### To do
The output should be all lines of the entries below in which the word "Massenschwerpunkt" occurs.

- - -

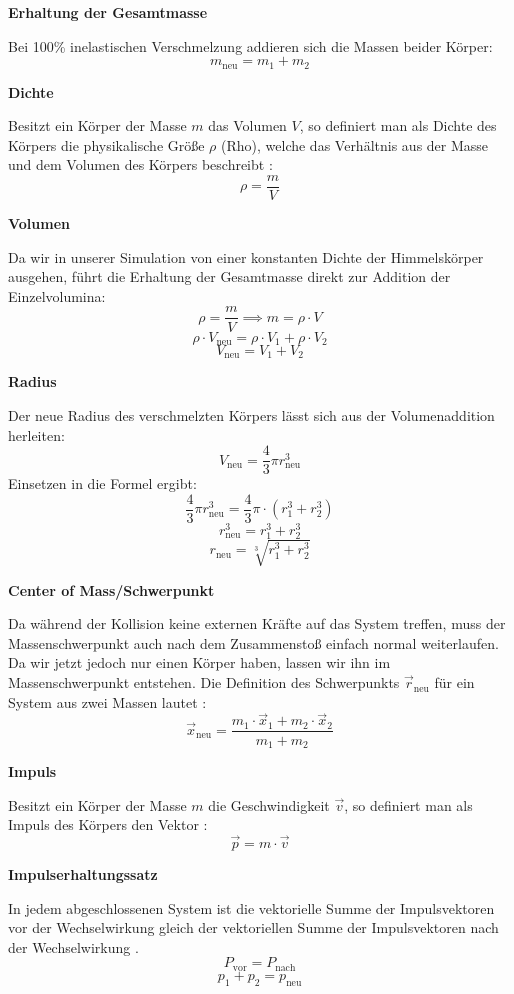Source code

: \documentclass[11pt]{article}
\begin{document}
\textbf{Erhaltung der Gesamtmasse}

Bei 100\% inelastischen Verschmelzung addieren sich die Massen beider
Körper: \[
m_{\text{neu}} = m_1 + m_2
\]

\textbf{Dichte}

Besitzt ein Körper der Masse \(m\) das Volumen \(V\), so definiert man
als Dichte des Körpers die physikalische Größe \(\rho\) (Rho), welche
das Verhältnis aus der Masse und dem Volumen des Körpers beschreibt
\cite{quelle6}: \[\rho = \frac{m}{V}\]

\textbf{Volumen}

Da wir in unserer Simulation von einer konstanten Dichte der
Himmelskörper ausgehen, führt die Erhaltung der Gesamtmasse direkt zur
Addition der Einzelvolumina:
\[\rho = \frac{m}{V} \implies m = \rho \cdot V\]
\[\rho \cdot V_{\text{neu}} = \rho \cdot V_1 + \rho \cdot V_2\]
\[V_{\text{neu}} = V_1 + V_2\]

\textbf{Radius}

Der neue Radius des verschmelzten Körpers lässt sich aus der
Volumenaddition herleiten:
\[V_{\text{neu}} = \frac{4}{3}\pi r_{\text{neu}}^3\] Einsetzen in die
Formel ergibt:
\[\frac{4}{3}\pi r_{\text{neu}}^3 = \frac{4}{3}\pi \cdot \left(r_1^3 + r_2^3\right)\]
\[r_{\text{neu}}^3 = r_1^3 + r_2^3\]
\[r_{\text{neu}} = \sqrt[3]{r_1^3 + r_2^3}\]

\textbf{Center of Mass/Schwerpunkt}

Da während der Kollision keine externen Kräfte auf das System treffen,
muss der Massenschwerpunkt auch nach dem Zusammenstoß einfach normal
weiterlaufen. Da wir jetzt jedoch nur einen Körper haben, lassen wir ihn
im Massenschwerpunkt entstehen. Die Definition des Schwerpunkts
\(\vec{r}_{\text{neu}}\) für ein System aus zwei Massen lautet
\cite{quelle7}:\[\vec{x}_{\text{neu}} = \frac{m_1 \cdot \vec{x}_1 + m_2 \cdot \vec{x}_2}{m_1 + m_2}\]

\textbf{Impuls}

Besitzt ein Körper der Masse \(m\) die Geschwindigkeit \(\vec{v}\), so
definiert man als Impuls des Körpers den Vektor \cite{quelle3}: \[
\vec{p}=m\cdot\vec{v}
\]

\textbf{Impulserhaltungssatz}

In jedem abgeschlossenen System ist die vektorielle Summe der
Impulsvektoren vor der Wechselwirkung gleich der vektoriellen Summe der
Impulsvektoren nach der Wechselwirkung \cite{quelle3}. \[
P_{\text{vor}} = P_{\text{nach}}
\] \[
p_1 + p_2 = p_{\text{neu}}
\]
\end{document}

- - -

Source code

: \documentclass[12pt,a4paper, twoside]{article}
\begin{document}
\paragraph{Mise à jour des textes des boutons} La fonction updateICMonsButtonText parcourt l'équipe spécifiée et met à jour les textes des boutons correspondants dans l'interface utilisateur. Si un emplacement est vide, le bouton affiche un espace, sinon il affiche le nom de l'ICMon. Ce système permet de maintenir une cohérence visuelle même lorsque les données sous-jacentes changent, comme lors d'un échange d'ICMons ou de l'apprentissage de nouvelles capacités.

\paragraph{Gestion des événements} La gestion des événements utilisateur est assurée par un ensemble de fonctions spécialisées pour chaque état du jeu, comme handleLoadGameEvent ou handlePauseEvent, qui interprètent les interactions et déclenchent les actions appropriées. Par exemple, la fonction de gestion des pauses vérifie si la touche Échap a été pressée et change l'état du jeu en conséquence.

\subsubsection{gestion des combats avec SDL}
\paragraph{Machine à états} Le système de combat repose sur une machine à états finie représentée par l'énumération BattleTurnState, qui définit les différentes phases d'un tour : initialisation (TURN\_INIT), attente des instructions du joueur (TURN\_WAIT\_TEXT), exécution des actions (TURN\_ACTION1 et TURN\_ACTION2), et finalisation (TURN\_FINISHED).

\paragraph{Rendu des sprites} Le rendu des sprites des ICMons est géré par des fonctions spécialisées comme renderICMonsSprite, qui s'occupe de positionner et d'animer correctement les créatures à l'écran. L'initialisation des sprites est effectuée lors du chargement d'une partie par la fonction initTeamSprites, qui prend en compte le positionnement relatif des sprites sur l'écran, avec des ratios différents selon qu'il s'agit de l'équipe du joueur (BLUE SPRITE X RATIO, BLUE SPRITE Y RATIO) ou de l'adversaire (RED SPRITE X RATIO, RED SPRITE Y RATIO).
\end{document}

- - -

### Result
muss der Massenschwerpunkt auch nach dem Zusammenstoß einfach normal
im Massenschwerpunkt entstehen. Die Definition des Schwerpunkts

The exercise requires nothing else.